Thinking about the debate about alcohol pricing today.
The minimum prices put forward by the government would appear to be so small as to be meaningless - tell me when you could last get a bottle of drinkable Scotch for less than £8? - and will therefore have no impact on the binge drinking which has become such an issue.
Conversely, if they whack the prices up to the level the experts suggest, this will impact on the 'stuck-at-home', sensible drinkers (people like me, with childcare issues which restrict our access to a night out) and will probably do little to limit binge drinking.
I don't think price is the issue here, it's culture. Britain has always had a slightly ambivalent attitude towards alcohol, informed by historical and religious influences. The uptight, Protestant distaste for drinking as sinful (funny how it's never struck Catholic countries in the same way?), the peculiar licensing laws brought in to meet the demands of wartime industrial production.
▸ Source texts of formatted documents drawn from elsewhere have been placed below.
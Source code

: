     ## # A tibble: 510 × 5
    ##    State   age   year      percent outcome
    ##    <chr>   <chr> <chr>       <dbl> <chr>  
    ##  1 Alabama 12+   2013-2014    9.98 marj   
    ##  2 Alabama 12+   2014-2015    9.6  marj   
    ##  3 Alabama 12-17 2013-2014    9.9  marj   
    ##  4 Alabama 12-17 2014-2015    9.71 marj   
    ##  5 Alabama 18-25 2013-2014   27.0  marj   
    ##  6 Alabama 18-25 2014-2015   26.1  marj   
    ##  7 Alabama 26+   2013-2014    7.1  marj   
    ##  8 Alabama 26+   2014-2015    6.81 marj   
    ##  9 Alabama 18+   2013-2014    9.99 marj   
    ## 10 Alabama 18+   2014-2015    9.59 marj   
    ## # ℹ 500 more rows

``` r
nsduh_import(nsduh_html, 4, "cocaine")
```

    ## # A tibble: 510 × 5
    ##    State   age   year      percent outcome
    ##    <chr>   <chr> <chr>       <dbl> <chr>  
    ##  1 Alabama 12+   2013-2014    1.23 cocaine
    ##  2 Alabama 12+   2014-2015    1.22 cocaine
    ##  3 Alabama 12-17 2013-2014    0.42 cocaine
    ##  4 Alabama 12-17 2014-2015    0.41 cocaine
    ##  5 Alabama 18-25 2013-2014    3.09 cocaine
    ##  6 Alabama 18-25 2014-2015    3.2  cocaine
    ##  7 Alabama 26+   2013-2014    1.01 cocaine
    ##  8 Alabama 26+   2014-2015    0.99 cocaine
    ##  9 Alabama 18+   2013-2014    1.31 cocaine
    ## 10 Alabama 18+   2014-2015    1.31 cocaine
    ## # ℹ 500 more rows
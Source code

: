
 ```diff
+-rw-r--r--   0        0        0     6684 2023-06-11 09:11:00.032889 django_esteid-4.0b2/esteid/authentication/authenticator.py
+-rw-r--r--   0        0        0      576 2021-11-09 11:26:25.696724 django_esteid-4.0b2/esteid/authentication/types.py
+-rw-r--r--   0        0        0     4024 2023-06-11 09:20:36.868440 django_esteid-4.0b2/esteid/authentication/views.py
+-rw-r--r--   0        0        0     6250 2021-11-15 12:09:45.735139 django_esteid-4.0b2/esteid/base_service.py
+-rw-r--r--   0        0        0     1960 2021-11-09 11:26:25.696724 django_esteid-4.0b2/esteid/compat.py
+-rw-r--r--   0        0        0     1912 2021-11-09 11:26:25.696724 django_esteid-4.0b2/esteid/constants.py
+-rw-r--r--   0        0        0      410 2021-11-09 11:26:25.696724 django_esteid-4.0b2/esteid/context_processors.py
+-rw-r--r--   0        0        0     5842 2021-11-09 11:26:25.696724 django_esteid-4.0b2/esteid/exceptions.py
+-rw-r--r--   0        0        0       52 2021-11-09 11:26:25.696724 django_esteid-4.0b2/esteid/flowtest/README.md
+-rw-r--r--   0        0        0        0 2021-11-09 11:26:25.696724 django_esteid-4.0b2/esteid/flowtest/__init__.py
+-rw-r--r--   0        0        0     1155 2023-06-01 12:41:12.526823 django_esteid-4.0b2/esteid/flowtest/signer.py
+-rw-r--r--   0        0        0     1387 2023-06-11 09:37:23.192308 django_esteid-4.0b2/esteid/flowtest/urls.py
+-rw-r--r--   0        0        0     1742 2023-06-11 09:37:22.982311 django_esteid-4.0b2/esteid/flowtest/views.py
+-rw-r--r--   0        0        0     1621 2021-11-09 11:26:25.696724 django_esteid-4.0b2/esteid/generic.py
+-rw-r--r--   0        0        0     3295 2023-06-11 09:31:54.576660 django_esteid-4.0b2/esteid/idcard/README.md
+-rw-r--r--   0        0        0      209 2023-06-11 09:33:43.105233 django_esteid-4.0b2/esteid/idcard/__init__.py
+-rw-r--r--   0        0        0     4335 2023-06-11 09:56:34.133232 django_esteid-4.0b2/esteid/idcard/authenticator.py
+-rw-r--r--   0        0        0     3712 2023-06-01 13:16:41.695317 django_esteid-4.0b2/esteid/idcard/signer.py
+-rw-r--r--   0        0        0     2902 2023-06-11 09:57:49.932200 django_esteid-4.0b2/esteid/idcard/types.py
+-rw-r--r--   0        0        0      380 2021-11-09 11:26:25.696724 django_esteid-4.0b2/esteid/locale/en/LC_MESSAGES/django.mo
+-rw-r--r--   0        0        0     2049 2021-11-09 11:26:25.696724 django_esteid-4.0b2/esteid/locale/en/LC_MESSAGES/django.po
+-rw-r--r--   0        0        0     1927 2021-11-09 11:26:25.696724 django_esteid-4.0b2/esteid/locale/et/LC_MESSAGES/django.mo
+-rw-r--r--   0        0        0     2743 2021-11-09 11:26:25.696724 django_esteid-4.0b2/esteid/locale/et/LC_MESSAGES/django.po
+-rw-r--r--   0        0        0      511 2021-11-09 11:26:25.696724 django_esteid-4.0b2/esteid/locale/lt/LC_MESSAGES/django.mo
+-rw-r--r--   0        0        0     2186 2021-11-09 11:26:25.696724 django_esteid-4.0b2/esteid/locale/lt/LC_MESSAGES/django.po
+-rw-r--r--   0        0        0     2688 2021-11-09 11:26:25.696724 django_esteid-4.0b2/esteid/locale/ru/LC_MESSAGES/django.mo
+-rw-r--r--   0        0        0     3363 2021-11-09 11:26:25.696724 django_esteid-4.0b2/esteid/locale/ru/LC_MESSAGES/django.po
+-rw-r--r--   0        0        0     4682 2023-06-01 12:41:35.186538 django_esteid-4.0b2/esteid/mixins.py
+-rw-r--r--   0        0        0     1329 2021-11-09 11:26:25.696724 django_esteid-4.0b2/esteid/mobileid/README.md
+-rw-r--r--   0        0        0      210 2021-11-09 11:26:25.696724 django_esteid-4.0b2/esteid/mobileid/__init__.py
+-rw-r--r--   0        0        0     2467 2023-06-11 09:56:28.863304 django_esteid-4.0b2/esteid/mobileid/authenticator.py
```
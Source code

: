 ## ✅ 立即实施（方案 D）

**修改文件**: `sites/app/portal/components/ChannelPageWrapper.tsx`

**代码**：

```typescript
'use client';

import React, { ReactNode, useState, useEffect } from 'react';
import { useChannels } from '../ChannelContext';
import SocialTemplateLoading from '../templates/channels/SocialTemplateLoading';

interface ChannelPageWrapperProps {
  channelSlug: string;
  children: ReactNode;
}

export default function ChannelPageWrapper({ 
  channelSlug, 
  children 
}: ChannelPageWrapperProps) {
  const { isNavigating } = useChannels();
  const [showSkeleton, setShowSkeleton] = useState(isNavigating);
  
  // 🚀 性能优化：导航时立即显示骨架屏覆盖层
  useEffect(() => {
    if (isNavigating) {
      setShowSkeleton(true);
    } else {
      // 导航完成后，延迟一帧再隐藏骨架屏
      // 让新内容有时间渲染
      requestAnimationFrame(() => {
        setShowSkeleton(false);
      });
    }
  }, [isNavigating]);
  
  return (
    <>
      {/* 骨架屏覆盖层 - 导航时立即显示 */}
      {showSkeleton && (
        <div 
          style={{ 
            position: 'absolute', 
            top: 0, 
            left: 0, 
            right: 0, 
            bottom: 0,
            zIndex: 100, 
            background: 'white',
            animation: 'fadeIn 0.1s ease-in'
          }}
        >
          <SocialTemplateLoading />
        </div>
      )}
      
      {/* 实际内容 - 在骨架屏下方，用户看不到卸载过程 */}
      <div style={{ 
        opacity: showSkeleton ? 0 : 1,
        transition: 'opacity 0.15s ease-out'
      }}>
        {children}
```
I enjoy a drink. I come from a family who like a drink. My friends can attest to the fact that in my 20s, I was able to knock it back with the best of them. My 'local' at that time was ostensibly a Wine Bar (although I seem to recall it didn't sell a lot of wine). Run by two former Met officers, in a rather lovely 15th century, half-timbered building in the middle of the cultural desert that is Maidstone, it had an upstairs and lower bar, and was frequented by the the 6th formers from the local grammar schools and some twenty-somethings, along with a small, but select, group of older punters. The upper bar was jokingly referred to as "the creche", but as they got older people somehow gravitated downstairs to where the conversation flowed along with the beer.
It was lively, but I don't remember things ever getting out of hand. There were sports teams, poetry nights, the infamous Talent Show (remarkable chiefly for how little of it we demonstrated!) It was more a licensed youth club than a bar, and our hosts always made sure we eased up if we were the worse for wear and made sure we all got off the premises and home safely. A friend's mother has since said that she never worried when she knew we were all there. That's not to say that nobody ever got drunk or misbehaved, but for the most part it was high spirits, did no harm to the surrounding community and we could all pretty much remember what we'd done the next day.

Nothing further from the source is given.